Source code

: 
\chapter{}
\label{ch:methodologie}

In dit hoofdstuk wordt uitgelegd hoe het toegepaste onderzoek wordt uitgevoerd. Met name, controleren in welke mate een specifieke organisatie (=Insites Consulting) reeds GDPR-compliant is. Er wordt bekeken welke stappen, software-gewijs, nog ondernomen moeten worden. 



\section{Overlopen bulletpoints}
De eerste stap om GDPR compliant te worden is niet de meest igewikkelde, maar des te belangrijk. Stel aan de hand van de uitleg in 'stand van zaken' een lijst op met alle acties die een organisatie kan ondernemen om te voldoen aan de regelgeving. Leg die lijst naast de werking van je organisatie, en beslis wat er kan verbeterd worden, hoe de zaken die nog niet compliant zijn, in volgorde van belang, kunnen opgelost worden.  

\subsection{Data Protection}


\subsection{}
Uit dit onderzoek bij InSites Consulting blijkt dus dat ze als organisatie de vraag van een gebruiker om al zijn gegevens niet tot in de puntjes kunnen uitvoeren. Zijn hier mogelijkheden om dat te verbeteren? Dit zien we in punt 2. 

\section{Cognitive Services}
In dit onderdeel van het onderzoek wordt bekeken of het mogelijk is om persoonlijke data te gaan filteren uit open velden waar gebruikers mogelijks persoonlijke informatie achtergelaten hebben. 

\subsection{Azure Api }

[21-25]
...
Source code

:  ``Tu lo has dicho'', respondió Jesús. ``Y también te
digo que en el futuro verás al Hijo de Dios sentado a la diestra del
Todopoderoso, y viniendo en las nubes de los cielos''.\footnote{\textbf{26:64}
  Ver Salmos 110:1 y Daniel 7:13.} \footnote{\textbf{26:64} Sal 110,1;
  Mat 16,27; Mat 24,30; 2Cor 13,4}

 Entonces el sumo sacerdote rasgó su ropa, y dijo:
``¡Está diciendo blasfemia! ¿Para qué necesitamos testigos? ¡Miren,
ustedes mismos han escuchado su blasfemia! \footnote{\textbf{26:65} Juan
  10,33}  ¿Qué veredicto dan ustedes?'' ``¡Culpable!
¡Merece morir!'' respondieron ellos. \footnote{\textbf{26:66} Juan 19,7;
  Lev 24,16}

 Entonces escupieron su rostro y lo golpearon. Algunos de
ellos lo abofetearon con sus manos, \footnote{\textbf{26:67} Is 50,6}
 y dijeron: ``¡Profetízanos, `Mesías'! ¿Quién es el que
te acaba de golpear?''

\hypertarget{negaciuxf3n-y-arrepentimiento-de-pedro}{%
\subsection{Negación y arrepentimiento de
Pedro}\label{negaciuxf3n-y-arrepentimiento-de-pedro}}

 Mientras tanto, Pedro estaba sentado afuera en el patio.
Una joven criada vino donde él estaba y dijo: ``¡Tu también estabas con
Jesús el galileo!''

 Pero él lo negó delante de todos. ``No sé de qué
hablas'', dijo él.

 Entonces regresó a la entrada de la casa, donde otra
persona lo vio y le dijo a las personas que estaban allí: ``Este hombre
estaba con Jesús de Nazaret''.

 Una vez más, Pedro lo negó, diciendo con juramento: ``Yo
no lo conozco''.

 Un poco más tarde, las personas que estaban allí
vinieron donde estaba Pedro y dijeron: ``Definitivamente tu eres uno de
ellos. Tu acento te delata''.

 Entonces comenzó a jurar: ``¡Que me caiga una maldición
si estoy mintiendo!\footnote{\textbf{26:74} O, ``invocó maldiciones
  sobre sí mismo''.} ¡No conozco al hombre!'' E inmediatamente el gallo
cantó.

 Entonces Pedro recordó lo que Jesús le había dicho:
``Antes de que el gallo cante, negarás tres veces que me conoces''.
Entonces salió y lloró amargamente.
--
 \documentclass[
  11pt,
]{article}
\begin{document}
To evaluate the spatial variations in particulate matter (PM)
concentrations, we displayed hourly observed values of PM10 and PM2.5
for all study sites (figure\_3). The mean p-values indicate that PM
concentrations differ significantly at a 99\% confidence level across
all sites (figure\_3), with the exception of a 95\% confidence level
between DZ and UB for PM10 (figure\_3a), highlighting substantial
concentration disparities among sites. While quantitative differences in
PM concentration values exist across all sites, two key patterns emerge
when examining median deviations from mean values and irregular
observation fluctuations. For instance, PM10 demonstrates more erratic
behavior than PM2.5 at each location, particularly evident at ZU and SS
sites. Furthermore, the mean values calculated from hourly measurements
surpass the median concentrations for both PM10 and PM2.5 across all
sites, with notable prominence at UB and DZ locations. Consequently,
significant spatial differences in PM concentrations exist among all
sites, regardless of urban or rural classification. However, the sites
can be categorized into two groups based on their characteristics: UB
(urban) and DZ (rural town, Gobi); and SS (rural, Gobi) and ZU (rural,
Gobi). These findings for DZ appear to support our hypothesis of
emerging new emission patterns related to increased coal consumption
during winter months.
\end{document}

The task ::
For each line of the entries that holds the word "wordt", pull that line out.

Response to this task ::
In dit hoofdstuk wordt uitgelegd hoe het toegepaste onderzoek wordt uitgevoerd. Met name, controleren in welke mate een specifieke organisatie (=Insites Consulting) reeds GDPR-compliant is. Er wordt bekeken welke stappen, software-gewijs, nog ondernomen moeten worden. 
In dit onderdeel van het onderzoek wordt bekeken of het mogelijk is om persoonlijke data te gaan filteren uit open velden waar gebruikers mogelijks persoonlijke informatie achtergelaten hebben. 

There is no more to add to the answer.